Welcome to this week’s Mailbox Monday which is hosted this month at Five Minutes For Books.
Go to the dedicated blog for the meme to see the complete tour schedule in the right sidebar.
Here is what showed up at my house this week:
The wonderful Michelle Moran made sure I got a finished copy of her newest novel: The Second Empress (Crown Publishing, August 2012). Set in Paris during the rule of Emperor Napoleon Bonaparte, the novel centers around the cruel leaders as he “casts aside his beautiful wife to marry a Hapsburg princess he hopes will bear him a royal heir.” Marie-Louise, the eighteen year old daughter of the king of Austria, has little choice but to marry the French Emperor, but when war threatens her family in Austria she will be forced to make choices which will change the course of her life.
Michelle Moran is renowned for her vivid historical novels. Her experiences at archaeological sites around the world motivate and inspire her prose. She is the author of the national bestsellers Nefertiti (read my review), The Heretic Queen (read my review), Cleopatra’s Daughter (read my review) and Madame Tussaud. Learn more about Moran and her work by visiting the author’s website.
I received another book through Atria Books Galley Alley – this time The Map of the Sky by Felix J. Palma (translated from the Spanish by Nick Caistor). This book is set for release next month and is a follow up to The Map of Time (which I also have but have not yet read). From the publisher: “A love story serves as backdrop for The Map of the Sky when New York socialite Emma Harlow agrees to marry millionaire Montgomery Gilmore, but only if he accepts her audacious challenge: to reproduce the extraterrestrial invasion featured in Wells’s War of the Worlds.
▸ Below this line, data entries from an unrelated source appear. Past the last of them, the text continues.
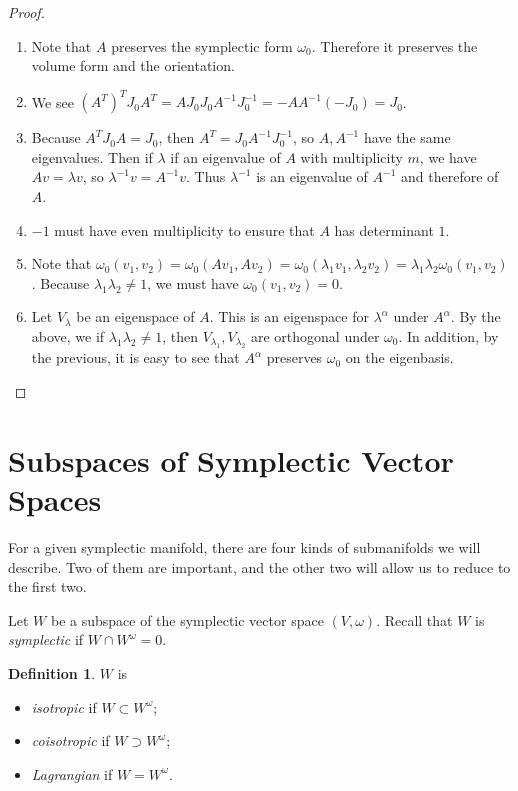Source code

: \documentclass[leqno, openany]{memoir}
\theoremstyle{definition}
\newtheorem{defn}[thm]{Definition}
\theoremstyle{remark}
\theoremstyle{plain}
\theoremstyle{definition}
\theoremstyle{remark}
\begin{document}
\begin{proof}
    \begin{enumerate}
        \item Note that $A$ preserves the symplectic form $\omega_0$. Therefore it preserves the volume form and the orientation.
        \item We see $(A^T)^T J_0 A^T = A J_0 J_0 A^{-1}J_0^{-1} = -AA^{-1}(-J_0) = J_0$.
        \item Because $A^T J_0 A = J_0$, then $A^T = J_0 A^{-1} J_0^{-1}$, so $A, A^{-1}$ have the same eigenvalues. Then if $\lambda$ if an eigenvalue of $A$ with multiplicity $m$, we have $Av = \lambda v$, so $\lambda^{-1}v = A^{-1}v$. Thus $\lambda^{-1}$ is an eigenvalue of $A^{-1}$ and therefore of $A$.
        \item $-1$ must have even multiplicity to ensure that $A$ has determinant $1$.
        \item Note that $\omega_0(v_1, v_2) = \omega_0(Av_1, Av_2) = \omega_0(\lambda_1 v_1, \lambda_2 v_2) = \lambda_1 \lambda_2 \omega_0(v_1, v_2)$. Because $\lambda_1 \lambda_2 \neq 1$, we must have $\omega_0(v_1, v_2) = 0$.
        \item Let $V_{\lambda}$ be an eigenspace of $A$. This is an eigenspace for $\lambda^{\alpha}$ under $A^{\alpha}$. By the above, we if $\lambda_1 \lambda_2 \neq 1$, then $V_{\lambda_1}, V_{\lambda_2}$ are orthogonal under $\omega_0$. In addition, by the previous, it is easy to see that $A^{\alpha}$ preserves $\omega_0$ on the eigenbasis. \qedhere
    \end{enumerate}
\end{proof}

\section{Subspaces of Symplectic Vector Spaces}%
\label{sec:subspaces_of_symplectic_vector_spaces}

For a given symplectic manifold, there are four kinds of submanifolds we will describe. Two of them are important, and the other two will allow us to reduce to the first two.

Let $W$ be a subspace of the symplectic vector space $(V, \omega)$. Recall that $W$ is \textit{symplectic} if $W \cap W^{\omega} = 0$.

\begin{defn}
    $W$ is 
    \begin{itemize}
        \item \textit{isotropic} if $W \subset W^{\omega}$;
        \item \textit{coisotropic} if $W \supset W^{\omega}$;
        \item \textit{Lagrangian} if $W = W^{\omega}$.
    \end{itemize}
\end{defn}
\end{document}
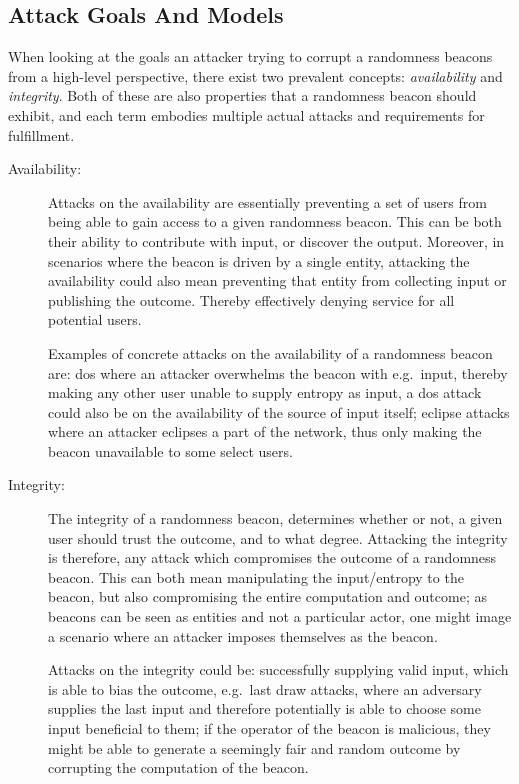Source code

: \subsection{Attack Goals And Models}
\label{sub:attack_goals_and_models}
When looking at the goals an attacker trying to corrupt a randomness beacons from a high-level perspective, there exist two prevalent concepts: \emph{availability} and \emph{integrity}.
Both of these are also properties that a randomness beacon should exhibit, and each term embodies multiple actual attacks and requirements for fulfillment.

\begin{description}
    \item[Availability:]
        Attacks on the availability are essentially preventing a set of users from being able to gain access to a given randomness beacon.
        This can be both their ability to contribute with input, or discover the output.
        Moreover, in scenarios where the beacon is driven by a single entity, attacking the availability could also mean preventing that entity from collecting input or publishing the outcome.
        Thereby effectively denying service for all potential users.

        Examples of concrete attacks on the availability of a randomness beacon are:
        \acrfull{dos} where an attacker overwhelms the beacon with e.g.\ input, thereby making any other user unable to supply entropy as input, a \gls{dos} attack could also be on the availability of the source of input itself; eclipse attacks where an attacker eclipses a part of the network, thus only making the beacon unavailable to some select users.
    \item[Integrity:]
        The integrity of a randomness beacon, determines whether or not, a given user should trust the outcome, and to what degree.
        Attacking the integrity is therefore, any attack which compromises the outcome of a randomness beacon.
        This can both mean manipulating the input/entropy to the beacon, but also compromising the entire computation and outcome;
        as beacons can be seen as entities and not a particular actor, one might image a scenario where an attacker imposes themselves as the beacon.

        Attacks on the integrity could be: successfully supplying valid input, which is able to bias the outcome, e.g.\ last draw attacks, where an adversary supplies the last input and therefore potentially is able to choose some input beneficial to them; if the operator of the beacon is malicious, they might be able to generate a seemingly fair and random outcome by corrupting the computation of the beacon.
\end{description}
What follows are three brilliantly interconnected plots to create a breathtaking tale of time travel and mystery, replete with cameos by a young Edgar Allan Poe, and Captain Shackleton and Charles Winslow from The Map of Time.”
Félix J. Palma (Sanlúcar de Barrameda, 1968) has been unanimously acclaimed by critics as one of the most brilliant and original storytellers of our time. His devotion to the short story genre has earned him more than a hundred awards. The Map of Time is his first book to be published in the United States. It received the 2008 Ateneo de Sevila XL Prize. Learn more about Palma and his work by visiting the author’s website.
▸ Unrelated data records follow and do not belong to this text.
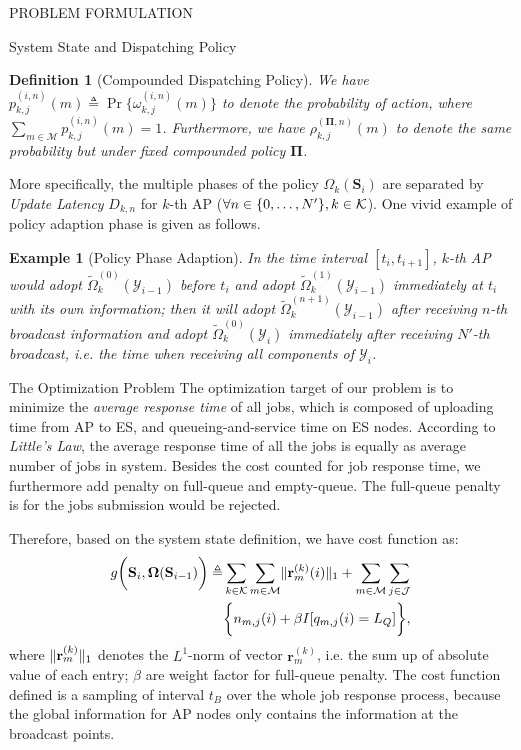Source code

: \documentclass[10pt, conference, letterpaper]{IEEEtran}
\newtheorem{definition}{Definition}
\newtheorem{example}{Example}
\newcommand{\define}{\triangleq}
\newcommand{\vecG}{\boldsymbol}
\renewcommand{\vec}{\mathbf}
\DeclarePairedDelimiter{\set}{\{}{\}}
\DeclarePairedDelimiter{\Inorm}{\|}{\|_1}
\DeclarePairedDelimiter{\Paren}{\bigg(}{\bigg)}
\DeclarePairedDelimiter{\Brace}{\bigg\{}{\bigg\}}
\newcommand{\apSet}{\mathcal{K}}
\newcommand{\esSet}{\mathcal{M}}
\newcommand{\jSpace}{\mathcal{J}}
\newcommand{\Stat}{\mathbf{S}}
\newcommand{\Obsv}{\mathcal{Y}}
\newcommand{\Policy}{\boldsymbol{\Omega}}
\begin{document}
\begin{section}{PROBLEM FORMULATION}
\begin{subsection}{System State and Dispatching Policy}
\begin{definition}[Compounded Dispatching Policy]
                We have $p^{(i,n)}_{k,j}(m) \define \Pr\{\omega^{(i,n)}_{k,j}(m)\}$ to denote the probability of action, where $\sum_{m\in\esSet} p^{(i,n)}_{k,j}(m) = 1$. Furthermore, we have $\rho^{(\vecG{\Pi},n)}_{k,j}(m)$ to denote the same probability but under fixed compounded policy $\vecG{\Pi}$.
            \end{definition}
            More specifically, the multiple phases of the policy $\Omega_k(\Stat_i)$ are separated by \emph{Update Latency} $D_{k,n}$ for $k$-th AP ($\forall n\in\set{0,\dots,N'}, k\in\apSet$). One vivid example of policy adaption phase is given as follows.
            \begin{example}[Policy Phase Adaption]
                In the time interval $[t_{i}, t_{i+1}]$, $k$-th AP would adopt $\tilde{\Omega}^{(0)}_k(\Obsv_{i-1})$ before $t_i$ and adopt $\tilde{\Omega}^{(1)}_k(\Obsv_{i-1})$ immediately at $t_i$ with its own information; then it will adopt $\tilde{\Omega}^{(n+1)}_k(\Obsv_{i-1})$ after receiving $n$-th broadcast information and adopt $\tilde{\Omega}^{(0)}_k(\Obsv_{i})$ immediately after receiving $N'$-th broadcast, i.e. the time when receiving all components of $\Obsv_{i}$.
            \end{example}
        \end{subsection}

        \begin{subsection}{The Optimization Problem}
            The optimization target of our problem is to minimize the \emph{average response time} of all jobs, which is composed of uploading time from AP to ES, and queueing-and-service time on ES nodes. According to \emph{Little's Law}, the average response time of all the jobs is equally as average number of jobs in system.
            Besides the cost counted for job response time, we furthermore add penalty on full-queue and empty-queue.
            The full-queue penalty is for the jobs submission would be rejected.

            Therefore, based on the system state definition, we have cost function as:
            \begin{align}
                g\Paren{\Stat_{i}, \Policy(\Stat_{i-1})} \define& \sum_{k\in\apSet}\sum_{m\in\esSet} \Inorm{\vec{r}^{(k)}_{m}(i)} + \sum_{m\in\esSet}\sum_{j\in\jSpace}
                \nonumber\\
                &\Brace{
                    n_{m,j}(i) + \beta I[q_{m,j}(i)=L_Q]
                },
            \end{align}
            where $\Inorm{\vec{r}^{(k)}_{m}}$ denotes the $L^1$-norm of vector $\vec{r}^{(k)}_{m}$, i.e. the sum up of absolute value of each entry; $\beta$ are weight factor for full-queue penalty.
            {\color{red}The cost function defined is a sampling of interval $t_B$ over the whole job response process, because the global information for AP nodes only contains the information at the broadcast points.}


\end{subsection}
\end{section}
\end{document}
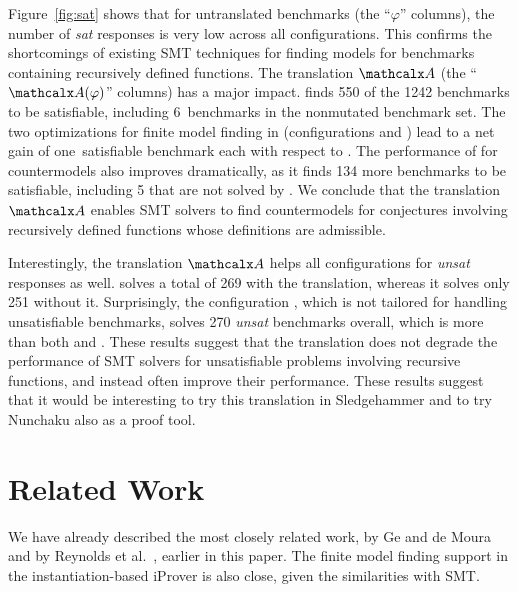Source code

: Figure~\ref{fig:sat} shows that for untranslated benchmarks (the ``$\varphi$''
columns), the number of \emph{sat} responses is very low across all
configurations. This confirms the shortcomings of existing SMT techniques for
finding models for benchmarks containing recursively defined functions.
%
The translation $\conv$ (the ``$\conv(\varphi)$'' columns) has a major
impact. \cvcf finds 550 of the 1242 benchmarks to be satisfiable,
including 6~benchmarks in the nonmutated \leon benchmark set.
The two optimizations for finite model finding in \cvc (configurations \cvcfe and \cvcfm)
lead to a net gain of one~satisfiable benchmark each with respect to \cvcf.
The performance of \ziiib for countermodels also improves dramatically, as it
finds 134 more benchmarks to be satisfiable, including 5 that are not solved by \cvcf.
%
We conclude that the translation $\conv$ enables SMT
solvers to find countermodels for conjectures involving recursively defined
functions whose definitions are admissible.

Interestingly,
the translation $\conv$ helps all configurations for \emph{unsat} responses as well.
\ziii solves a total of 269 with the translation, whereas it solves only 251 without it.
Surprisingly,
the configuration \cvcf, which is not tailored for handling unsatisfiable benchmarks,
solves 270 \emph{unsat} benchmarks overall, which is more than both \cvcd and \ziii.
These results suggest that the translation does not degrade the performance
of SMT solvers for unsatisfiable problems involving recursive functions,
and instead often improve their performance. 
These results suggest that it would be interesting to try this translation
in Sledgehammer \cite{blanchette-et-al-2013-smt} and to try Nunchaku also as a
proof tool.

\section{Related Work}
\label{sec:related-work}

We have already described the most closely related work, by Ge and de Moura
\cite{GeDeM-CAV-09} and by Reynolds et al.\
\cite{ReyEtAl-1-RR-13,reynolds-et-al-2013}, earlier in this paper.
The finite model finding support in the instantiation-based iProver
\cite{korovin-2013} is also close, given the similarities with SMT.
From Quercus Fiction came an Advance Readers Edition of A Private Business by Barbara Nadel (July 2012). This is the first book in a new series by this author. Set in 2012 London during the Olympics the book takes a look at the deprived areas of the city which surround the glamorous Olympic Park. “PI Lee Arnold and his assistant, Mumtaz Hakim, work in these streets, in a community fraught with tensions. When Arnold is hired by a controversial stand- up comedian, he already knows that her routine could make her a target. Arnold and Hakim’s new client is being followed. Are her fears justified? As they delve deeper, they discover that this investigation is more complex and sinister than a simple, straightforward case of stalking.”
Born in the East End of London, Barbara Nadel is the author of the acclaimed Ikmen series of crime novels, set in Turkey. She lives in Lancashire.
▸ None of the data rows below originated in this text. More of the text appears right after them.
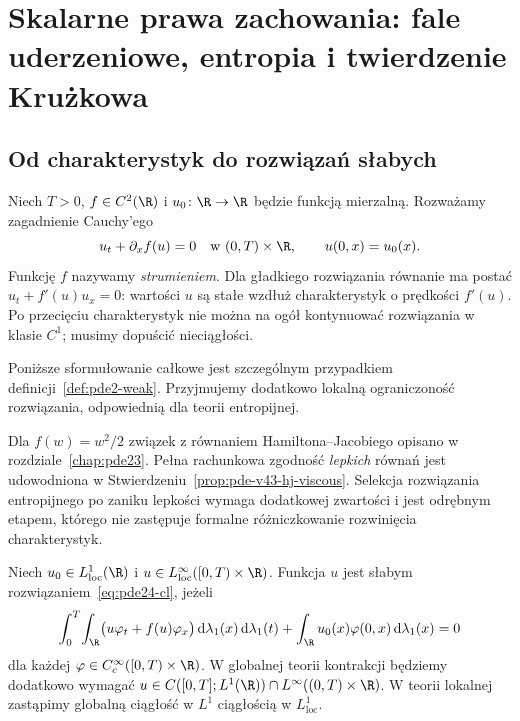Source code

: \chapter[Skalarne prawa zachowania]{Skalarne prawa zachowania: fale uderzeniowe, entropia i twierdzenie Krużkowa}
\label{chap:pde24}

\section{Od charakterystyk do rozwiązań słabych}
Niech $T>0$, $f\in C^2(\R)$ i $u_0\colon\R\to\R$ będzie
funkcją mierzalną. Rozważamy zagadnienie Cauchy'ego
\begin{equation}\label{eq:pde24-cl}
 u_t+\partial_x f(u)=0\quad\text{w }(0,T)\times\R,
 \qquad u(0,x)=u_0(x).
\end{equation}
Funkcję $f$ nazywamy \emph{strumieniem}. Dla gładkiego rozwiązania
równanie ma postać $u_t+f'(u)u_x=0$: wartości $u$ są stałe
wzdłuż charakterystyk o prędkości $f'(u)$. Po przecięciu
charakterystyk nie można na ogół kontynuować rozwiązania
w klasie $C^1$; musimy dopuścić nieciągłości.

Poniższe sformułowanie całkowe jest szczególnym
przypadkiem definicji~\ref{def:pde2-weak}.
Przyjmujemy dodatkowo lokalną ograniczoność rozwiązania,
odpowiednią dla teorii entropijnej.

\begin{uwaga}
\label{rem:pde-v43-hj-entropy-bridge}
Dla $f(w)=w^2/2$ związek z równaniem
Hamiltona--Jacobiego opisano w
rozdziale~\ref{chap:pde23}. Pełna rachunkowa zgodność
\emph{lepkich} równań jest udowodniona w
Stwierdzeniu~\ref{prop:pde-v43-hj-viscous}.
Selekcja rozwiązania entropijnego po zaniku lepkości
wymaga dodatkowej zwartości i jest odrębnym etapem,
którego nie zastępuje formalne różniczkowanie
rozwinięcia charakterystyk.
\end{uwaga}

\begin{definicja}
Niech $u_0\in L^1_{\mathrm{loc}}(\R)$ i
$u\in L^\infty_{\mathrm{loc}}([0,T)\times\R)$.
Funkcja $u$ jest słabym rozwiązaniem~\eqref{eq:pde24-cl}, jeżeli
\begin{equation}\label{eq:pde24-weak}
 \int_0^T\!\int_\R
  \bigl(u\varphi_t+f(u)\varphi_x\bigr)\,\mathrm d\lambda_1(x)\,\mathrm d\lambda_1(t)
 +\int_\R u_0(x)\varphi(0,x)\,\mathrm d\lambda_1(x)=0
\end{equation}
dla każdej $\varphi\in C_c^\infty([0,T)\times\R)$.
W globalnej teorii kontrakcji będziemy dodatkowo wymagać
$u\in C([0,T];L^1(\R))\cap L^\infty((0,T)\times\R)$.
W teorii lokalnej zastąpimy globalną ciągłość w $L^1$
ciągłością w $L^1_{\mathrm{loc}}$.
\end{definicja}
From Doubleday, comes The Pigeon Pie Mystery by Julia Stuart (August 2012). This is a follow-up to the bestselling The Tower, the Zoo and the Tortoise. From the publisher: “With her trademark wit and charm, Julia Stuart introduces us to an outstanding cast of lovable oddballs, from the palace maze-keeper to the unconventional Lady Beatrice (who likes to dress up as a toucan—don’t ask), as she guides us through the many delightful twists and turns in this fun and quirky murder mystery. Everyone is hiding a secret of the heart, and even Alexandrina may not realize when she’s caught in a maze of love.”
Julia Stuart is an award-winning journalist and the author of The Matchmaker of Périgord and She lives in London.
What about you? Did any fabulous books arrive at YOUR house this week?